O discurso que emerge das conclusões do “Relatório de Stern” parece afiado o suficiente para desfazer a ladainha do governo do presidente americano George W. Bush. Os Estados Unidos, como se sabe, recusam-se a cortar suas emissões alegando o impacto sobre a economia do país. Porém, colocando na ponta do lápis os riscos econômicos que estão embutidos em continuar a poluir a atmosfera, mitigar o aquecimento global é hoje um grande investimento. E ainda: quando mais se demorar para começar a combater o efeito estufa, maior será o custo.
O relatório defende que é preciso “descarbonizar” a atividade econômica, uma vez que desde 1850, todo aumento do consumo per capita é acompanhado por aumento de emissões. Para isso, as políticas desenhadas para conter as emissões deverão permitir que o pico de concentração de gás carbônico na atmosfera seja atingido em 10 anos para depois fazê-la cair a 3% ao ano, o que permitiria chegar a 2050 com uma concentração 25% menor que a prevista (550 partes por milhão). Se deixar para agir só na metade do século, os cortes anuais terão que ser 4 vezes maior.

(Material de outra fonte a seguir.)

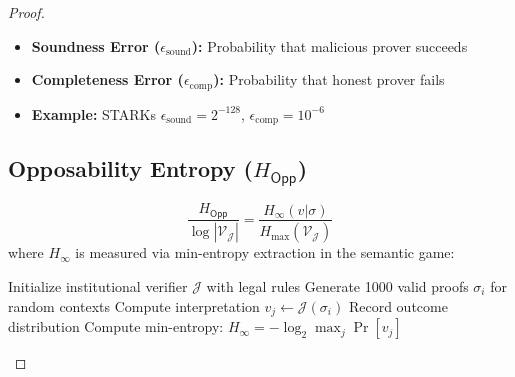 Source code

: \documentclass[preprint,12pt]{elsarticle}
\begin{document}
\begin{proof}
                \begin{itemize}
                    \item \textbf{Soundness Error ($\epsilon_{\mathrm{sound}}$):} Probability that malicious prover succeeds
                    \item \textbf{Completeness Error ($\epsilon_{\mathrm{comp}}$):} Probability that honest prover fails
                    \item \textbf{Example:} STARKs $\epsilon_{\mathrm{sound}} = 2^{-128}$, $\epsilon_{\mathrm{comp}} = 10^{-6}$ \cite{BenSasson2018}
                \end{itemize}

            \subsection{Opposability Entropy ($H_{\mathsf{Opp}}$)}\label{app:opposability}
                \[
                    \frac{H_{\mathsf{Opp}}}{\log|\mathcal{V_J}|} = \frac{H_\infty(v|\sigma)}{H_\max(\mathcal{V_J})}
                \]
                where $H_\infty$ is measured via min-entropy extraction in the semantic game:

                \begin{algorithm}[H]
                    \caption{Opposability Entropy Measurement}
                    \begin{algorithmic}[1]
                        \State Initialize institutional verifier $\mathcal{J}$ with legal rules
                        \State Generate 1000 valid proofs $\sigma_i$ for random contexts
                            \State Compute interpretation $v_j \gets \mathcal{J}(\sigma_i)$
                            \State Record outcome distribution
                        \EndFor
                        \State Compute min-entropy: $H_\infty = -\log_2 \max_j \Pr[v_j]$
                    \end{algorithmic}
                \end{algorithm}


\end{proof}
\end{document}
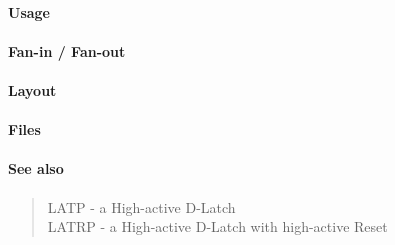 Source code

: \paragraph{Usage}

\paragraph{Fan-in / Fan-out}

\paragraph{Layout}

\paragraph{Files}

\paragraph{See also}
\begin{quote}
    LATP - a High-active D-Latch \\
    LATRP - a High-active D-Latch with high-active Reset
\end{quote}
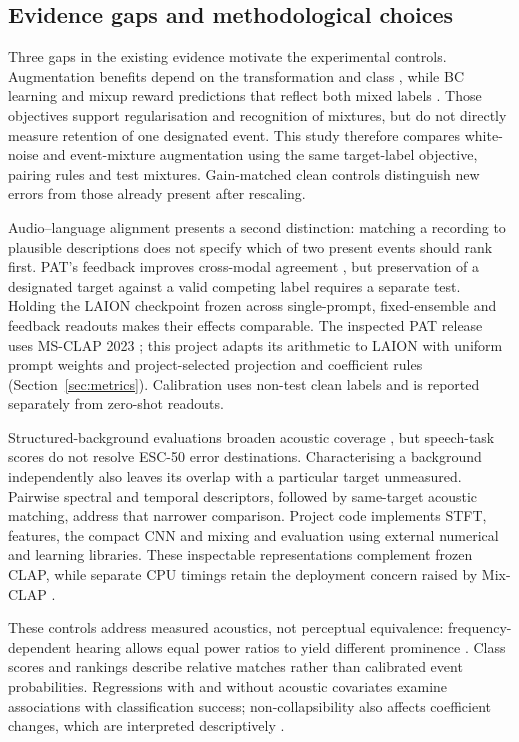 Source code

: \documentclass[a4paper,10pt]{article}
\begin{document}
\subsection{Evidence gaps and methodological choices}

Three gaps in the existing evidence motivate the experimental controls. Augmentation benefits depend on the transformation and class \cite{augmentation}, while BC learning and mixup reward predictions that reflect both mixed labels \cite{bc,mixup}. Those objectives support regularisation and recognition of mixtures, but do not directly measure retention of one designated event. This study therefore compares white-noise and event-mixture augmentation using the same target-label objective, pairing rules and test mixtures. Gain-matched clean controls distinguish new errors from those already present after rescaling.

Audio--language alignment presents a second distinction: matching a recording to plausible descriptions does not specify which of two present events should rank first. PAT's feedback improves cross-modal agreement \cite{pat}, but preservation of a designated target against a valid competing label requires a separate test. Holding the LAION checkpoint frozen across single-prompt, fixed-ensemble and feedback readouts makes their effects comparable. The inspected PAT release uses MS-CLAP 2023 \cite{pat,msclap}; this project adapts its arithmetic to LAION with uniform prompt weights and project-selected projection and coefficient rules (Section~\ref{sec:metrics}). Calibration uses non-test clean labels and is reported separately from zero-shot readouts.

Structured-background evaluations broaden acoustic coverage \cite{rsa,aip}, but speech-task scores do not resolve ESC-50 error destinations. Characterising a background independently also leaves its overlap with a particular target unmeasured. Pairwise spectral and temporal descriptors, followed by same-target acoustic matching, address that narrower comparison. Project code implements STFT, features, the compact CNN and mixing and evaluation using external numerical and learning libraries. These inspectable representations complement frozen CLAP, while separate CPU timings retain the deployment concern raised by Mix-CLAP \cite{mixclap}.

These controls address measured acoustics, not perceptual equivalence: frequency-dependent hearing allows equal power ratios to yield different prominence \cite{course6}. Class scores and rankings describe relative matches rather than calibrated event probabilities. Regressions with and without acoustic covariates examine associations with classification success; non-collapsibility also affects coefficient changes, which are interpreted descriptively \cite{noncollapsibility}.
\end{document}
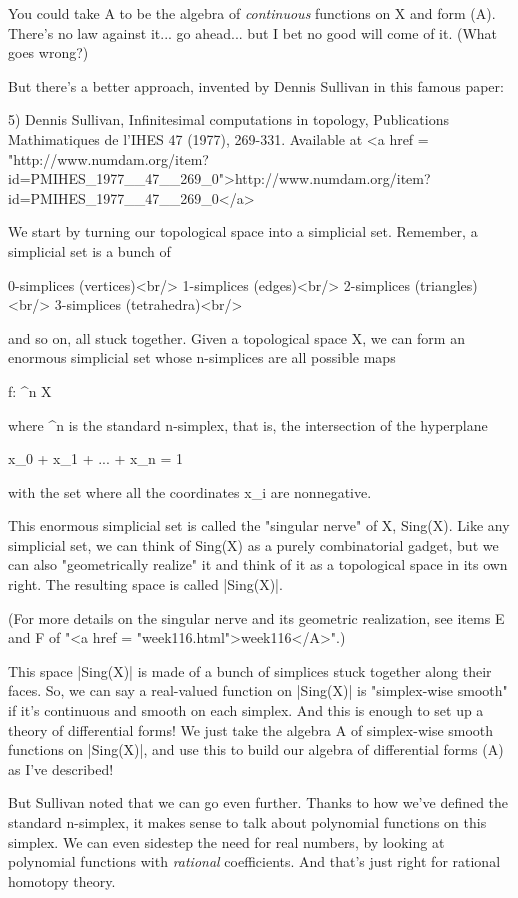 You could take A to be the algebra of \emph{continuous} functions on X and
form \Omega (A).  There's no law against it... go ahead... but I bet
no good will come of it.  (What goes wrong?)

But there's a better approach, invented by Dennis Sullivan in this
famous paper:

5) Dennis Sullivan, Infinitesimal computations in topology,
Publications Mathimatiques de l'IHES 47 (1977), 269-331.  Available
at <a href = "http://www.numdam.org/item?id=PMIHES_1977__47__269_0">http://www.numdam.org/item?id=PMIHES_1977__47__269_0</a>

We start by turning our topological space into a simplicial set.  
Remember, a simplicial set is a bunch of

0-simplices (vertices)<br/>
1-simplices (edges)<br/>
2-simplices (triangles)<br/>
3-simplices (tetrahedra)<br/>

and so on, all stuck together.  Given a topological space X, we can 
form an enormous simplicial set whose n-simplices are all possible
maps 

f: \Delta ^{n} \to  X

where \Delta ^{n} is the standard n-simplex, that is, the intersection
of the hyperplane 

x_{0} + x_{1} + ... + x_{n} = 1

with the set where all the coordinates x_{i} are nonnegative.

This enormous simplicial set is called the "singular nerve"
of X, Sing(X).  Like any simplicial set, we can think of Sing(X) as a
purely combinatorial gadget, but we can also "geometrically
realize" it and think of it as a topological space in its own
right.  The resulting space is called |Sing(X)|.

(For more details on the singular nerve and its geometric realization,
see items E and F of "<a href = "week116.html">week116</A>".)

This space |Sing(X)| is made of a bunch of simplices stuck together
along their faces.  So, we can say a real-valued function on |Sing(X)|
is "simplex-wise smooth" if it's continuous and smooth on each
simplex.  And this is enough to set up a theory of differential forms!
We just take the algebra A of simplex-wise smooth functions on
|Sing(X)|, and use this to build our algebra of differential forms
\Omega (A) as I've described!

But Sullivan noted that we can go even further.  Thanks to how we've
defined the standard n-simplex, it makes sense to talk about
polynomial functions on this simplex.  We can even sidestep the need
for real numbers, by looking at polynomial functions with \emph{rational}
coefficients.  And that's just right for rational homotopy theory.

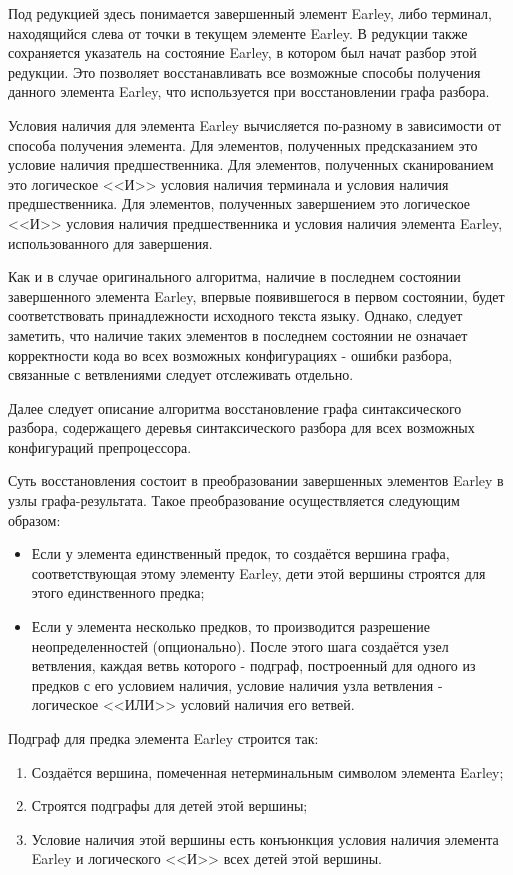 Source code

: Под редукцией здесь понимается завершенный элемент Earley, либо терминал, находящийся слева от точки в текущем элементе Earley. В редукции также сохраняется указатель на состояние Earley, в котором был начат разбор этой редукции. Это позволяет восстанавливать все возможные способы получения данного элемента Earley, что используется при восстановлении графа разбора.

Условия наличия для элемента Earley вычисляется по-разному в зависимости от способа получения элемента. Для элементов, полученных предсказанием это условие наличия предшественника. Для элементов, полученных сканированием это логическое <<И>> условия наличия терминала и условия наличия предшественника. Для элементов, полученных завершением это логическое <<И>> условия наличия предшественника и условия наличия элемента Earley, использованного для завершения.

Как и в случае оригинального алгоритма, наличие в последнем состоянии завершенного элемента Earley, впервые появившегося в первом состоянии, будет соответствовать принадлежности исходного текста языку. Однако, следует заметить, что наличие таких элементов в последнем состоянии не означает корректности кода во всех возможных конфигурациях - ошибки разбора, связанные с ветвлениями следует отслеживать отдельно.

Далее следует описание алгоритма восстановление графа синтаксического разбора, содержащего деревья синтаксического разбора для всех возможных конфигураций препроцессора.

Суть восстановления состоит в преобразовании завершенных элементов Earley в узлы графа-результата. Такое преобразование осуществляется следующим образом:

\begin{itemize}
\item Если у элемента единственный предок, то создаётся вершина графа, соответствующая этому элементу Earley, дети этой вершины строятся для этого единственного предка;
\item Если у элемента несколько предков, то производится разрешение неопределенностей (опционально). После этого шага создаётся узел ветвления, каждая ветвь которого - подграф, построенный для одного из предков с его условием наличия, условие наличия узла ветвления - логическое <<ИЛИ>> условий наличия его ветвей.
\end{itemize}

Подграф для предка элемента Earley строится так:

\begin{enumerate}
\item Создаётся вершина, помеченная нетерминальным символом элемента Earley;
\item Строятся подграфы для детей этой вершины;
\item Условие наличия этой вершины есть конъюнкция условия наличия элемента Earley и логического <<И>> всех детей этой вершины.
\end{enumerate}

Os recursos necessário para tal operação equivalem a 1% do PIB mundial, algo “totalmente possível” visto que a perda pode ser de até 20% se nada for feito. Quatro formas de mudar o rumo da economia são apontadas: reduzir o consumo de bens intensivos em emissão, aumentar a efiência no consumo evitando emissões, alterar as matrizes de energia e adotar políticas de desmatamento evitado.
O “Relatório de Stern” foi submetido à apreciação dos maiores economistas vivos do mundo, a maioria deles já ganhadores do Prêmio Nobel. Todos concordaram de que se trata de uma das análises mais precisas sobre a relação custo-benefício de se adotar ou não políticas de combate ao aquecimento global. “Ficou claro que a questão não é se podemos pagar para agir, mas se teremos recursos para pagar no futuro por não termos agido”, pontuou o Nobel de Economia Joseph Stiglitz.